The Stone Roses still have the verve, swagger and life-affirming tunes to thrill as Wembley enjoys a gargantuan love-in - review

The Stone Roses perform at Wembley Stadium, London - Photoshot/Avalon.red
The Stone Roses perform at Wembley Stadium, London - Photoshot/Avalon.red

Where do The Stone Roses go from here? And, perhaps more importantly, where do they need to? The celebrated Manchester indie-rock quartet – widely considered to have written one of the best British albums of all time with their 1989 self-titled debut – reformed as a live act after an acrimonious 15-year hiatus in 2011. Since then they have graduated from homecoming shows at Heaton Park to headline slots at California’s Coachella Festival in 2013 and T in the Park in Scotland in 2016.

Saturday-night’s Wembley Stadium soiree was surely the biggest of the lot. But how long can this most elongated of nostalgia tours be sustained, with just a couple of new – and largely uninspiring – songs to show for the last six years on the road, and realistically only their beloved 49-minute debut to plunder a 90-minute setlist from? Sceptics, simmer down; The Stone Roses still have the verve, swagger and tunes to play on from this scorching summertime show into the autumn of their rock careers.

John Squire of The Stone Roses - Credit: Dafydd Owen
Guitarist John Squire of The Stone Roses Credit: Dafydd Owen

This was a gargantuan love-in, a lesson in a band playing to their strengths, knowing that their audience and coming out the other side smelling of, well, roses. The quartet opened with I Wanna Be Adored, the superlative opening track from their game-changing debut album. The muddy Wembley Stadium sound – marginally improved from when I attended Bruce Springsteen’s The River tour here last summer – obscured a bearded John Squire’s rock classicist guitar, while at the same time emphasised frontman Ian Brown’s rudimentary grasp of key and melody.

Meanwhile, bassist Gary “Mani” Mounfield, eyes sunken but pose defiant, appeared to miss the occasional note, as virtuoso drummer Alan “Reni” Wren, adidas tracksuit trousers buoyant, gamely tried to hold it all together.

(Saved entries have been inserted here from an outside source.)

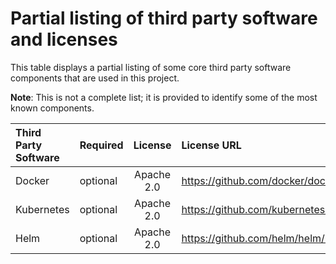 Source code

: # Partial listing of third party software and licenses

This table displays a partial listing of some core third party software components that are used in this project.

**Note**: This is not a complete list; it is provided to identify some of the most known components.

| Third Party Software | Required |   License   | License URL                                                   |
|:---------------------|----------|:-----------:|:--------------------------------------------------------------|
| Docker               | optional | Apache 2.0  | https://github.com/docker/docker/blob/master/LICENSE          |
| Kubernetes           | optional | Apache 2.0  | https://github.com/kubernetes/kubernetes/blob/master/LICENSE  |
| Helm                 | optional | Apache 2.0  | https://github.com/helm/helm/blob/main/LICENSE                |
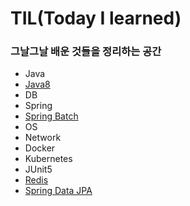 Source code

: # TIL(Today I learned)

### 그날그날 배운 것들을 정리하는 공간

* Java
* [Java8](https://github.com/mentalK94/TIL/tree/master/java8)
* DB
* Spring
* [Spring Batch](https://github.com/pinest94/TIL/tree/master/SpringBatch)
* OS
* Network
* Docker
* Kubernetes
* JUnit5
* [Redis](https://github.com/mentalK94/TIL/tree/master/Redis)
* [Spring Data JPA](https://github.com/mentalK94/TIL/tree/master/JPA)
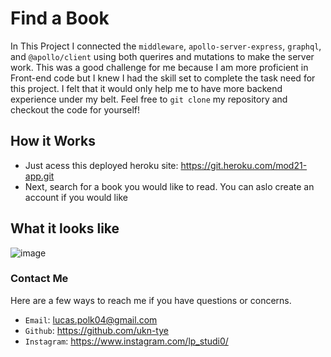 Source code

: # Find a Book
In This Project I connected the ``middleware``, ``apollo-server-express``, ``graphql``, and ``@apollo/client`` using both querires and mutations to make the server work. This was a good challenge for me because I am more proficient in Front-end code but I knew I had the skill set to complete the task need for this project. I felt that it would only help me to have more backend experience under my belt. Feel free to ``git clone`` my repository and checkout the code for yourself!

## How it Works 
* Just acess this deployed heroku site: https://git.heroku.com/mod21-app.git
* Next, search for a book you would like to read. You can aslo create an account if you would like

## What it looks like
![image](https://user-images.githubusercontent.com/107882232/206668417-a338b5f4-36df-4cc8-bcb9-79d0532ca633.png)

### Contact Me
Here are a few ways to reach me if you have questions or concerns.
* ``Email``: lucas.polk04@gmail.com
* ``Github``: https://github.com/ukn-tye
* ``Instagram``: https://www.instagram.com/lp_studi0/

Bassist Gary "Mani" Mounfield of The Stone Roses - Credit: Bassist Gary "Mani" Mounfield of The Stone Roses
Credit: Bassist Gary "Mani" Mounfield of The Stone Roses

This might sound like a disaster, but far from it. The opener – and those that followed, from the Byrds-ish lilt of Waterfall to the dance-funk throb of Fools Gold and sublime jangle-pop of She Bangs the Drums – spurred such an indie hymnal for the delighted crowd that the vagaries of technique and tone were rendered largely irrelevant. The Stone Roses are a band whose live limitations are irresistibly outweighed by the strength of their songs and their unshakeable self-belief.

Stone Roses at Wembley
Stone Roses at Wembley

The crowd undoubtedly played their part. This wasn’t a Tuesday-night audience who wanted to tap one foot along while sipping a craft beer and reading their WhatsApp messages. They were here to have a great time. And they really did, as the band’s formative hits continued to thrill, from the poised Made of Stone, complete with snaking surf guitars, and the pastoral folk of Elizabeth My Dear, a brief somber interlude amid the singalongs.

They closed with I Am the Resurrection, which sounded as bold, hyperbolic and gorgeously melodic as it was back in 1989. An uncomplicated nostalgia hit? Yep. Still great? Absolutely. When the music is this life-affirming in the present, who cares?